Als Botschafterin von Terre des Femmes setzt sie sich dafür ein und ergreift das Wort gegen antifeministische und patriarchale Positionen. Sibel Kekilli sei "ein Vorbild für alle Mädchen und Frauen, um ein selbstbestimmtes Leben gegen alle Widerstände von außen zu führen", erklärte die Bundesgeschäftsführerin von Terre des Femmes Christa Stolle.

Und was sagt die Ausgezeichnete selbst? Das hätten wir sie gern gefragt, aber ein Interview war "aus Zeitgründen vor der Verleihung" nicht möglich.
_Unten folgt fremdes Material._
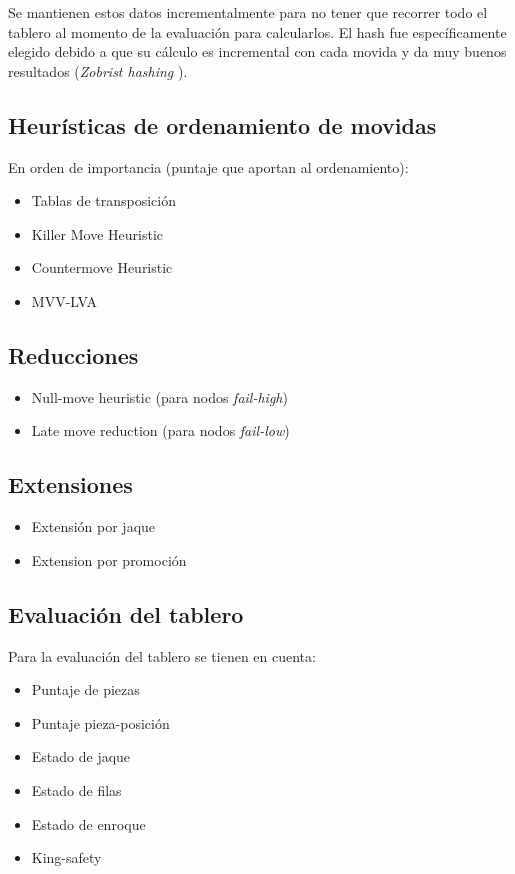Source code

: \documentclass{article}
\begin{document}
Se mantienen estos datos incrementalmente para no tener que recorrer
todo el tablero al momento de la evaluación para calcularlos. El hash
fue específicamente elegido debido a que su cálculo es incremental
con cada movida y da muy buenos resultados (\emph{Zobrist hashing}
\cite{zobrist}).

\subsection{Heurísticas de ordenamiento de movidas}
En orden de importancia (puntaje que aportan al ordenamiento):
\begin{itemize}
\item Tablas de transposición
\item Killer Move Heuristic
\item Countermove Heuristic
\item MVV-LVA
\end{itemize}

\subsection{Reducciones}

\begin{itemize}
\item Null-move heuristic (para nodos \emph{fail-high})
\item Late move reduction (para nodos \emph{fail-low})
\end{itemize}

\subsection{Extensiones}
\begin{itemize}
\item Extensión por jaque
\item Extension por promoción
\end{itemize}

\subsection{Evaluación del tablero}
Para la evaluación del tablero se tienen en cuenta:
\begin{itemize}
\item Puntaje de piezas
\item Puntaje pieza-posición
\item Estado de jaque
\item Estado de filas
\item Estado de enroque
\item King-safety
\end{itemize}
\end{document}
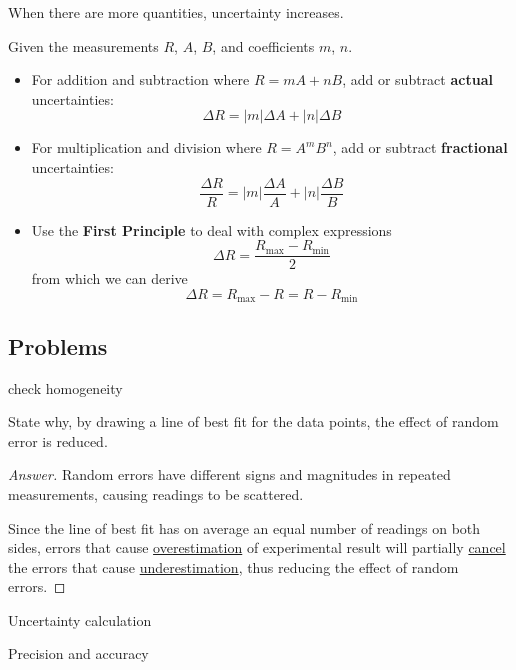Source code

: When there are more quantities, uncertainty increases.

Given the measurements $R$, $A$, $B$, and coefficients $m$, $n$.
\begin{itemize}
\item For addition and subtraction where $R = mA + nB$, add or subtract \textbf{actual} uncertainties:
\begin{equation} \Delta R = |m| \Delta A + |n| \Delta B \end{equation}

\item For multiplication and division where $R = A^m B^n$, add or subtract \textbf{fractional} uncertainties:
\begin{equation} \frac{\Delta R}{R} = |m| \frac{\Delta A}{A} + |n| \frac{\Delta B}{B} \end{equation}

\item Use the \textbf{First Principle} to deal with complex expressions 
\begin{equation} \Delta R = \frac{R_{\mathrm{max}} - R_{\mathrm{min}}}{2} \end{equation}
from which we can derive 
\[ \Delta R = R_{\mathrm{max}} - R = R - R_{\mathrm{min}} \]
\end{itemize}
\pagebreak

\subsection{Problems}
\begin{prbm}
check homogeneity
\end{prbm}

\begin{prbm}
State why, by drawing a line of best fit for the data points, the effect of random error is reduced.
\end{prbm}

\begin{proof}[Answer]
Random errors have different signs and magnitudes in repeated measurements, causing readings to be scattered.

Since the line of best fit has on average an equal number of readings on both sides, errors that cause \underline{overestimation} of experimental result will partially \underline{cancel} the errors that cause \underline{underestimation}, thus reducing the effect of random errors.
\end{proof}

\begin{prbm}
Uncertainty calculation
\end{prbm}

\begin{prbm}
Precision and accuracy
\end{prbm}
\pagebreak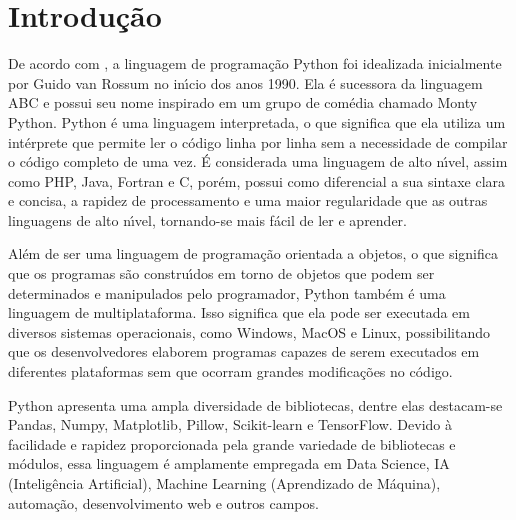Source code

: 
\chapter{Introdu\c{c}\~{a}o}

De acordo com \cite{Tulchak2016}, a linguagem de programa\c{c}\~{a}o Python foi idealizada inicialmente por Guido van Rossum no in\'{\i}cio dos anos 1990. Ela \'{e} sucessora da linguagem ABC e possui seu nome inspirado em um grupo de com\'{e}dia chamado Monty Python. Python \'{e} uma linguagem interpretada, o que significa que ela utiliza um int\'{e}rprete que permite ler o c\'{o}digo linha por linha sem a necessidade de compilar o c\'{o}digo completo de uma vez. \'{E} considerada uma linguagem de alto n\'{\i}vel, assim como PHP, Java, Fortran e C, por\'{e}m, possui como diferencial a sua sintaxe clara e concisa, a rapidez de processamento e uma maior regularidade que as outras linguagens de alto n\'{\i}vel, tornando-se mais f\'{a}cil de ler e aprender.

Al\'{e}m de ser uma linguagem de programa\c{c}\~{a}o orientada a objetos, o que significa que os programas s\~{a}o constru\'{\i}dos em torno de objetos que podem ser determinados e manipulados pelo programador, Python tamb\'{e}m \'{e} uma linguagem de multiplataforma. Isso significa que ela pode ser executada em diversos sistemas operacionais, como Windows, MacOS e Linux, possibilitando que os desenvolvedores elaborem programas capazes de serem executados em diferentes plataformas sem que ocorram grandes modifica\c{c}\~{o}es no c\'{o}digo.

Python apresenta uma ampla diversidade de bibliotecas, dentre elas destacam-se Pandas, Numpy, Matplotlib, Pillow, Scikit-learn e TensorFlow. Devido \`{a} facilidade e rapidez proporcionada pela grande variedade de bibliotecas e m\'{o}dulos, essa linguagem \'{e} amplamente empregada em Data Science, IA (Intelig\^{e}ncia Artificial), Machine Learning (Aprendizado de M\'{a}quina), automa\c{c}\~{a}o, desenvolvimento web e outros campos.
In der Presseerklärung der Frauenrechtsorganisation stellt die deutsche Schauspielerin mit türkischem Hintergrund aber eine unmissverständliche Forderung auf: "Jedes Mädchen, jede Frau muss so frei leben können, wie sie es für richtig hält, ohne durch Familie und Freunde massiv eingeschränkt oder wegen ihres Lebenswandels gar mit dem Tode bedroht zu werden".

Was es dazu braucht, ob religiöse Mäßigung oder mehr engagierte Frauenrechtler*innen oder beides, das werden wir sie beim nächsten Interview fragen.